___ DATA FOR ANALYSIS

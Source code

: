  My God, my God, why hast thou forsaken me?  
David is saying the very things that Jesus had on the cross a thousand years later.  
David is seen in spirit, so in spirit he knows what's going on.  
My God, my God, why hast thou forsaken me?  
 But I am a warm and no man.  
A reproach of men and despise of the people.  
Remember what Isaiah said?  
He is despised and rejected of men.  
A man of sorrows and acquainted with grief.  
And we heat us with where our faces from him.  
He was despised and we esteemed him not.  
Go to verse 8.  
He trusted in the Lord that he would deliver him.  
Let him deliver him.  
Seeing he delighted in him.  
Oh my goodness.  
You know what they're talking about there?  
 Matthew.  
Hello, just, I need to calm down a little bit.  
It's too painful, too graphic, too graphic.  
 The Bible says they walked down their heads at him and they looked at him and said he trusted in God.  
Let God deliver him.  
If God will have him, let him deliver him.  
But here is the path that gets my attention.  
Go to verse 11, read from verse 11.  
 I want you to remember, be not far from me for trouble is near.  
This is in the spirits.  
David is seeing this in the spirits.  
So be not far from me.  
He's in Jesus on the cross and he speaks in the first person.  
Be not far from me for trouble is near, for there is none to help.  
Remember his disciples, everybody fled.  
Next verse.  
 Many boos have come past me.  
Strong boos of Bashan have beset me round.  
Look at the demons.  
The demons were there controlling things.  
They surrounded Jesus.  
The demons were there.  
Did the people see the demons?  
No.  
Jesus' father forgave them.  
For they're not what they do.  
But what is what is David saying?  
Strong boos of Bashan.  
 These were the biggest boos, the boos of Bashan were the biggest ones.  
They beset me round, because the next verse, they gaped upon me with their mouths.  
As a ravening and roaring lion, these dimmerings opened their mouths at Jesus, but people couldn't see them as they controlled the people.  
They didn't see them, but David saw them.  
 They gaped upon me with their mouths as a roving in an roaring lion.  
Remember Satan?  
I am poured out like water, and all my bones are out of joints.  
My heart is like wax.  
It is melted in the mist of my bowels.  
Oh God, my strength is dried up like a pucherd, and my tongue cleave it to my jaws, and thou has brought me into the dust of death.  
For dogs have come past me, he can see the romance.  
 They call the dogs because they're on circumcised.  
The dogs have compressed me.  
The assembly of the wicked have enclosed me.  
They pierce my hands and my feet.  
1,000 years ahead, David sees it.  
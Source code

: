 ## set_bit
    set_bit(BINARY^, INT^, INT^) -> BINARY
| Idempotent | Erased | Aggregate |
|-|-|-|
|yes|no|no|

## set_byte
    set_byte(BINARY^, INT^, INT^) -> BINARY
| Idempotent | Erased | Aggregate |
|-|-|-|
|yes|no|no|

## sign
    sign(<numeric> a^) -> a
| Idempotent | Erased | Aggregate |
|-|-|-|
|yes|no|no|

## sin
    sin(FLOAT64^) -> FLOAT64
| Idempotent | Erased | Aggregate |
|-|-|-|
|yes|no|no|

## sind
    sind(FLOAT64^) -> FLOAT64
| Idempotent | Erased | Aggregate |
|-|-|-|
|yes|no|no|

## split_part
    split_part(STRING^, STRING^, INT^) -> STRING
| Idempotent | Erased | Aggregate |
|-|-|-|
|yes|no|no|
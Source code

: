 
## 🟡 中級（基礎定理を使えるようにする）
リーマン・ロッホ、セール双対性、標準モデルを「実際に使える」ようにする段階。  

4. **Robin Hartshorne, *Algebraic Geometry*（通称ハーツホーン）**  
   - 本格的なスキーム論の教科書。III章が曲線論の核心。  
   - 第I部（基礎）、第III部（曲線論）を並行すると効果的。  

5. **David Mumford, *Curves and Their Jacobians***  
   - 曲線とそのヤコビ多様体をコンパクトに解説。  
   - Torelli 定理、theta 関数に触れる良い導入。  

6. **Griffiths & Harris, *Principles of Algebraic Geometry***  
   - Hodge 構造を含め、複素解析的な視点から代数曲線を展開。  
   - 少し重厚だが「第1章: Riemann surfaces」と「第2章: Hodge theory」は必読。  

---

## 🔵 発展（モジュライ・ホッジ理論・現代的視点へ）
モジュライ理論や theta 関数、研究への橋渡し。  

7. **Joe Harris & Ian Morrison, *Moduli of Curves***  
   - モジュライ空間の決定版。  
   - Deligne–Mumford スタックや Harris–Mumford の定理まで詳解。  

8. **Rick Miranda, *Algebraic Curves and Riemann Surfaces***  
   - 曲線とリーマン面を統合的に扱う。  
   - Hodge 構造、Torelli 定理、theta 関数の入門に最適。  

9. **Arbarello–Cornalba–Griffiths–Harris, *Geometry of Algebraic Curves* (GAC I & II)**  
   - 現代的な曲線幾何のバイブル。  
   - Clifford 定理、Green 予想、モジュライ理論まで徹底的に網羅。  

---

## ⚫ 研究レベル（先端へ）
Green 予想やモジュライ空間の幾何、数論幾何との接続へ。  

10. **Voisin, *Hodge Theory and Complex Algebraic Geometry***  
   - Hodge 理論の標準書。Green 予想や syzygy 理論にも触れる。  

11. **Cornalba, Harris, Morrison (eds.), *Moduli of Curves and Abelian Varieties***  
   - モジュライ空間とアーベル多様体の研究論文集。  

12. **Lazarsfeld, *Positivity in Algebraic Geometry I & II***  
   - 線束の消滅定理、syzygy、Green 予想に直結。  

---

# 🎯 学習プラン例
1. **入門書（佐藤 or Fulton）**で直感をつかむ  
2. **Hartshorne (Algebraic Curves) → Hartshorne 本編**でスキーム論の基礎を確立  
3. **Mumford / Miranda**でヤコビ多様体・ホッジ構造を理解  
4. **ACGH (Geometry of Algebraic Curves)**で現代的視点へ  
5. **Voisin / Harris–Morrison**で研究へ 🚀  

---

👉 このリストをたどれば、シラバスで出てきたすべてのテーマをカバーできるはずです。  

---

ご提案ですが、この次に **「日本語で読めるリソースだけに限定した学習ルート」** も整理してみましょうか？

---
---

______

■ EXERCISE BRIEF
Report back each line in the material above that contains the string "Bashan".

■ ANSWER FOR THE TASK
Strong boos of Bashan have beset me round.  
Strong boos of Bashan.  
 These were the biggest boos, the boos of Bashan were the biggest ones.  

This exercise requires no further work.